Well, for sure, Walter Wangerin Jr. does not have that handicap.   His mind runs to a very real assortments of people:  skinny, fat, tall, short, beautifully attired, dressed in the worst of taste, real people, not movie images.  They live in my brain so much easier that way.

But it is his description of the woman at the well that really caught me up short and made me laugh out loud.  And then I wondered if I should have… was I being disrespectful?  Was he?  I think not.  After all she was a woman who had been married five times and was presently living with a man who refused to marry her because he was “afraid of dying, too.”  And her love for the Lord whom she had found was loudly spoken and celebrated right from the beginning of her faith. The thing is that he does not mention her until Jesus and his disciples return to Samaria to celebrate a festival with the followers there:

Moreover, there was a woman here whose affection for Jesus was so grandly dramatic none could not laugh and dance within the sphere of her jubilation.
“You!” she bellowed the moment she noticed him coming toward the city.  “It is you!” she cried, and started to run.
She was a human of formidable proportion.  She was a globe, an earth, a maker of her own weather.
Jesus stopped, half raising his arms in helplessness.  The disciples shrank backward.  It looked like a convergence of worlds!
The woman came layered in paints, green at the eyes, rouge on the cheeks, henna in her hair, orange henna on the palms of her hands.
“Yoo-hoo! Teacher!  Master!”   She waved her great arms over her head, gathering speed.  Jesus stood completely alone.  His eyes grew large.  His jaw sagged.
“Oh, Lord, it has been so long since I’ve seen you!”

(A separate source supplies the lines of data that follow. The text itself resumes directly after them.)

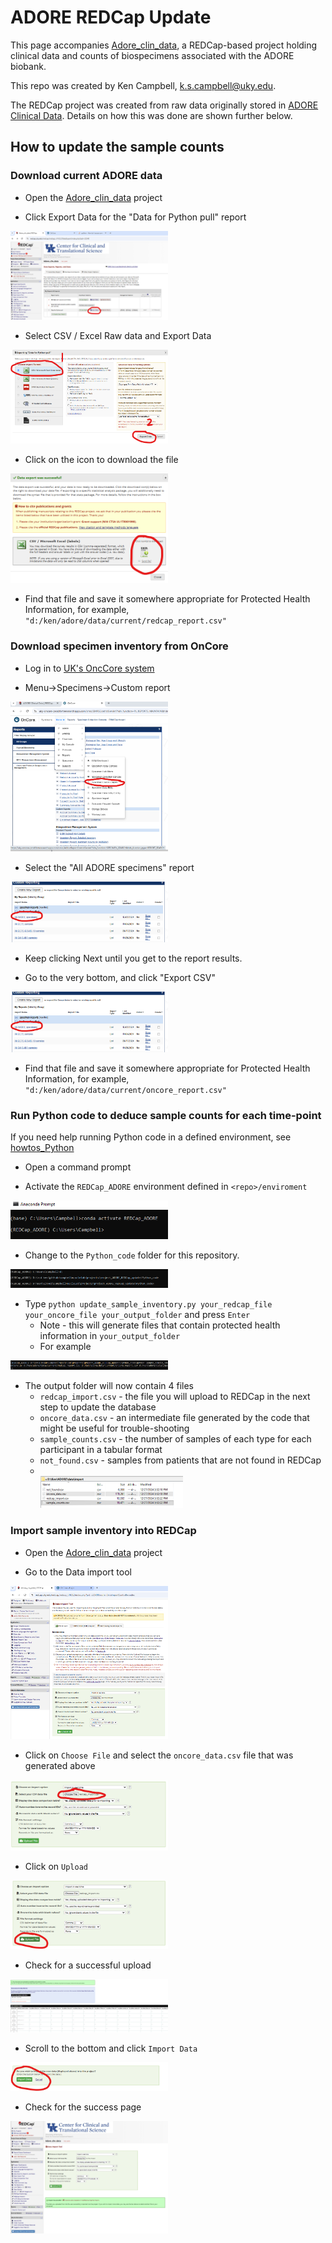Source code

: # ADORE REDCap Update

This page accompanies [Adore_clin_data](https://redcap.uky.edu/redcap/redcap_v14.8.2/index.php?pid=22540), a REDCap-based project holding clinical data and counts of biospecimens associated with the ADORE biobank.

This repo was created by Ken Campbell, k.s.campbell@uky.edu.

The REDCap project was created from raw data originally stored in [ADORE Clinical Data](https://redcap.uky.edu/redcap/redcap_v14.8.2/index.php?pid=17918). Details on how this was done are shown further below.

## How to update the sample counts

### Download current ADORE data

+ Open the [Adore_clin_data](https://redcap.uky.edu/redcap/redcap_v14.8.2/index.php?pid=22540) project

+ Click Export Data for the "Data for Python pull" report<br>
<img src = "doc_images/redcap_export_data.png" width=50%>

+ Select CSV / Excel Raw data and Export Data<br>
<img src = "doc_images/redcap_export_data_options.png" width=50%>

+ Click on the icon to download the file<br>
<img src = "doc_images/redcap_export_data_download.png" width=50%>

+ Find that file and save it somewhere appropriate for Protected Health Information, for example, `"d:/ken/adore/data/current/redcap_report.csv"`

### Download specimen inventory from OnCore

+ Log in to [UK's OncCore system](https://uky-oncore-prod.forteresearchapps.com/forte-platform-web/login)

+ Menu->Specimens->Custom report<br>
<img src = "doc_images/oncore_menu_custom_report.png" width=50%>

+ Select the "All ADORE specimens" report<br>
<img src = "doc_images/oncore_menu_adore_report.png" width=50%>

+ Keep clicking Next until you get to the report results.

+ Go to the very bottom, and click "Export CSV"<br>
<img src = "doc_images/oncore_menu_adore_report.png" width=50%>

+ Find that file and save it somewhere appropriate for Protected Health Information, for example, `"d:/ken/adore/data/current/oncore_report.csv"`

### Run Python code to deduce sample counts for each time-point

If you need help running Python code in a defined environment, see [howtos_Python](https://campbell-muscle-lab.github.io/howtos_Python/pages/anaconda/anaconda.html)

+ Open a command prompt

+ Activate the `REDCap_ADORE` environment defined in `<repo>/enviroment`<br>
<img src = "doc_images/conda_activate.png" width=50%>

+ Change to the `Python_code` folder for this repository.<br>
<img src = "doc_images/conda_change_directory.png" width=50%>

+ Type `python update_sample_inventory.py your_redcap_file your_oncore_file your_output_folder` and press `Enter`
  + Note - this will generate files that contain protected health information in `your_output_folder`
  + For example<br>
<img src = "doc_images/conda_command_line.png" width=50%>

+ The output folder will now contain 4 files
  + `redcap_import.csv` - the file you will upload to REDCap in the next step to update the database
  + `oncore_data.csv` - an intermediate file generated by the code that might be useful for trouble-shooting
  + `sample_counts.csv` - the number of samples of each type for each participant in a tabular format
  + `not_found.csv` - samples from patients that are not found in REDCap
  + <br><img src = "doc_images/folder_contents.png" width=50%>

### Import sample inventory into REDCap

+ Open the [Adore_clin_data](https://redcap.uky.edu/redcap/redcap_v14.8.2/index.php?pid=22540) project

+ Go to the Data import tool<br>
<img src = "doc_images/redcap_data_import_page.png" width=50%>

+ Click on `Choose File` and select the `oncore_data.csv` file that was generated above<br>
<img src = "doc_images/redcap_data_import_choose_file.png" width=50%>

+ Click on `Upload`<br>
<img src = "doc_images/redcap_data_import_upload.png" width=50%>

+ Check for a successful upload<br>
<img src = "doc_images/redcap_upload_success.png" width=50%>

+ Scroll to the bottom and click `Import Data`<br>
<img src = "doc_images/redcap_data_upload.png" width=50%>

+ Check for the success page<br>
<img src = "doc_images/redcap_upload_success_final.png" width=50%>




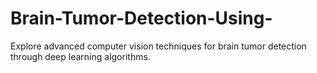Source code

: # Brain-Tumor-Detection-Using-
Explore advanced computer vision techniques for brain tumor detection through deep learning algorithms.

At this point you can imagine the ending, or you can read it for yourself in The Book of God.  I am LOL all over the place right now.  This woman was by no means the Hollywood version of Jesus followers.  She was a very real, very emotional woman who was fully in love with her Lord.  Oh, that we may be just as jubilant in our affection for Christ.  May our love for Him be just as obvious to others and may He use that love to bring laughter and joy into the lives around us!  Let us jump for joy as we also run to Jesus every day and every night, for everything.